Given records:
------------------------------------------------------------

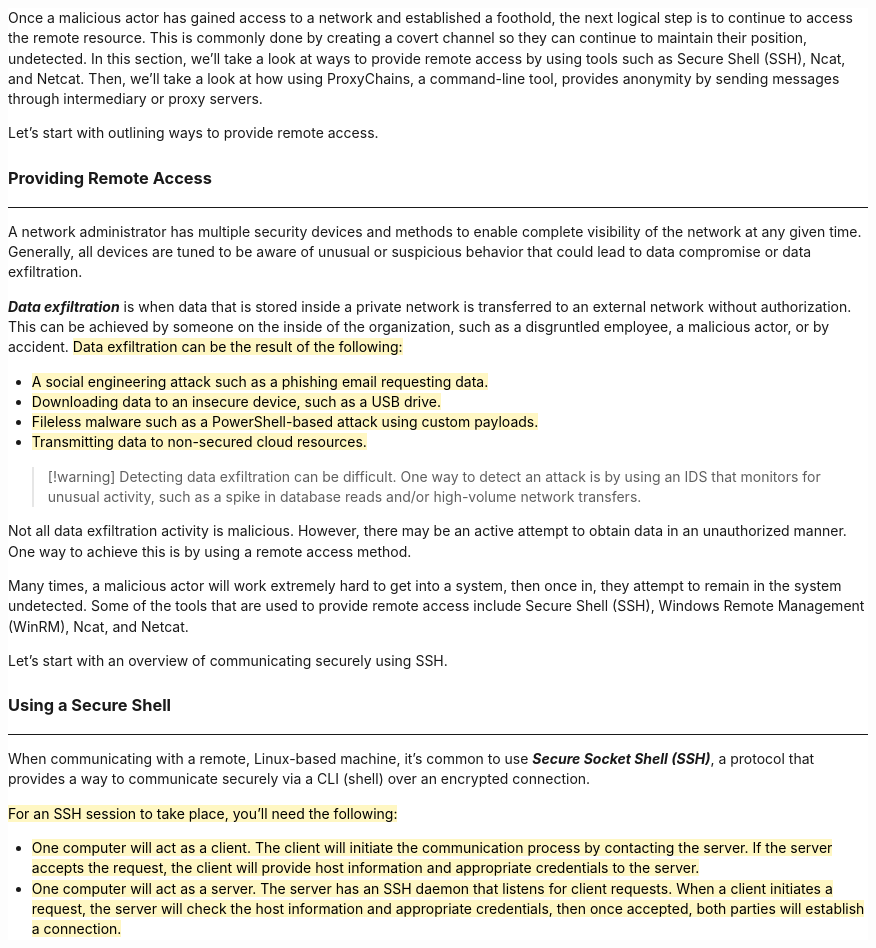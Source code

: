 Once a malicious actor has gained access to a network and established a foothold, the next logical step is to continue to access the remote resource. This is commonly done by creating a covert channel so they can continue to maintain their position, undetected. In this section, we’ll take a look at ways to provide remote access by using tools such as Secure Shell (SSH), Ncat, and Netcat. Then, we’ll take a look at how using ProxyChains, a command-line tool, provides anonymity by sending messages through intermediary or proxy servers.

Let’s start with outlining ways to provide remote access.

### Providing Remote Access
---
A network administrator has multiple security devices and methods to enable complete visibility of the network at any given time. Generally, all devices are tuned to be aware of unusual or suspicious behavior that could lead to data compromise or data exfiltration.

***Data exfiltration*** is when data that is stored inside a private network is transferred to an external network without authorization. This can be achieved by someone on the inside of the organization, such as a disgruntled employee, a malicious actor, or by accident. <mark style="background: #FFF3A3A6;">Data exfiltration can be the result of the following:</mark>

- <mark style="background: #FFF3A3A6;">A social engineering attack such as a phishing email requesting data.</mark>
- <mark style="background: #FFF3A3A6;">Downloading data to an insecure device, such as a USB drive.</mark>
- <mark style="background: #FFF3A3A6;">Fileless malware such as a PowerShell-based attack using custom payloads.</mark>
- <mark style="background: #FFF3A3A6;">Transmitting data to non-secured cloud resources.</mark>

> [!warning] Detecting data exfiltration can be difficult. One way to detect an attack is by using an IDS that monitors for unusual activity, such as a spike in database reads and/or high-volume network transfers.

Not all data exfiltration activity is malicious. However, there may be an active attempt to obtain data in an unauthorized manner. One way to achieve this is by using a remote access method.

Many times, a malicious actor will work extremely hard to get into a system, then once in, they attempt to remain in the system undetected. Some of the tools that are used to provide remote access include Secure Shell (SSH), Windows Remote Management (WinRM), Ncat, and Netcat.

Let’s start with an overview of communicating securely using SSH.

### Using a Secure Shell
---
When communicating with a remote, Linux-based machine, it’s common to use ***Secure Socket Shell (SSH)***, a protocol that provides a way to communicate securely via a CLI (shell) over an encrypted connection.

<mark style="background: #FFF3A3A6;">For an SSH session to take place, you’ll need the following:</mark>

- <mark style="background: #FFF3A3A6;">One computer will act as a client. The client will initiate the communication process by contacting the server. If the server accepts the request, the client will provide host information and appropriate credentials to the server.</mark>
- <mark style="background: #FFF3A3A6;">One computer will act as a server. The server has an SSH daemon that listens for client requests. When a client initiates a request, the server will check the host information and appropriate credentials, then once accepted, both parties will establish a connection.</mark>

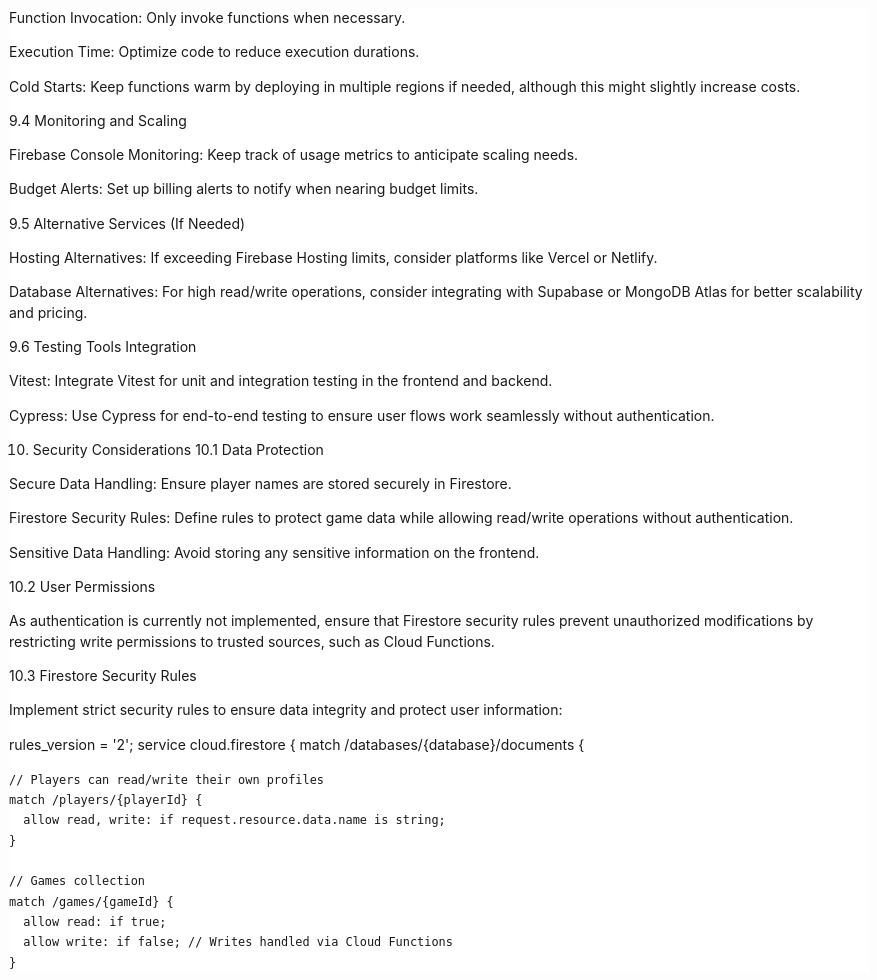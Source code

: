 Function Invocation: Only invoke functions when necessary.

Execution Time: Optimize code to reduce execution durations.

Cold Starts: Keep functions warm by deploying in multiple regions if needed, although this might slightly increase costs.

9.4 Monitoring and Scaling

Firebase Console Monitoring: Keep track of usage metrics to anticipate scaling needs.

Budget Alerts: Set up billing alerts to notify when nearing budget limits.

9.5 Alternative Services (If Needed)

Hosting Alternatives: If exceeding Firebase Hosting limits, consider platforms like Vercel or Netlify.

Database Alternatives: For high read/write operations, consider integrating with Supabase or MongoDB Atlas for better scalability and pricing.

9.6 Testing Tools Integration

Vitest: Integrate Vitest for unit and integration testing in the frontend and backend.

Cypress: Use Cypress for end-to-end testing to ensure user flows work seamlessly without authentication.

10. Security Considerations
10.1 Data Protection

Secure Data Handling: Ensure player names are stored securely in Firestore.

Firestore Security Rules: Define rules to protect game data while allowing read/write operations without authentication.

Sensitive Data Handling: Avoid storing any sensitive information on the frontend.

10.2 User Permissions

As authentication is currently not implemented, ensure that Firestore security rules prevent unauthorized modifications by restricting write permissions to trusted sources, such as Cloud Functions.

10.3 Firestore Security Rules

Implement strict security rules to ensure data integrity and protect user information:

rules_version = '2';
service cloud.firestore {
  match /databases/{database}/documents {

    // Players can read/write their own profiles
    match /players/{playerId} {
      allow read, write: if request.resource.data.name is string;
    }

    // Games collection
    match /games/{gameId} {
      allow read: if true;
      allow write: if false; // Writes handled via Cloud Functions
    }
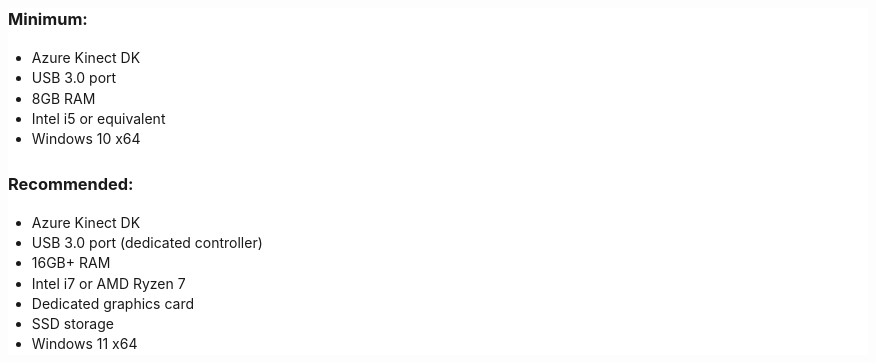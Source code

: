 ### Minimum:
- Azure Kinect DK
- USB 3.0 port
- 8GB RAM
- Intel i5 or equivalent
- Windows 10 x64

### Recommended:
- Azure Kinect DK
- USB 3.0 port (dedicated controller)
- 16GB+ RAM
- Intel i7 or AMD Ryzen 7
- Dedicated graphics card
- SSD storage
- Windows 11 x64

------------------------------------------------------------

Exercise: Your response should contain each line of the listing in which the word "match" occurs.

Solution for this exercise:
  match /databases/{database}/documents {
    match /players/{playerId} {
    match /games/{gameId} {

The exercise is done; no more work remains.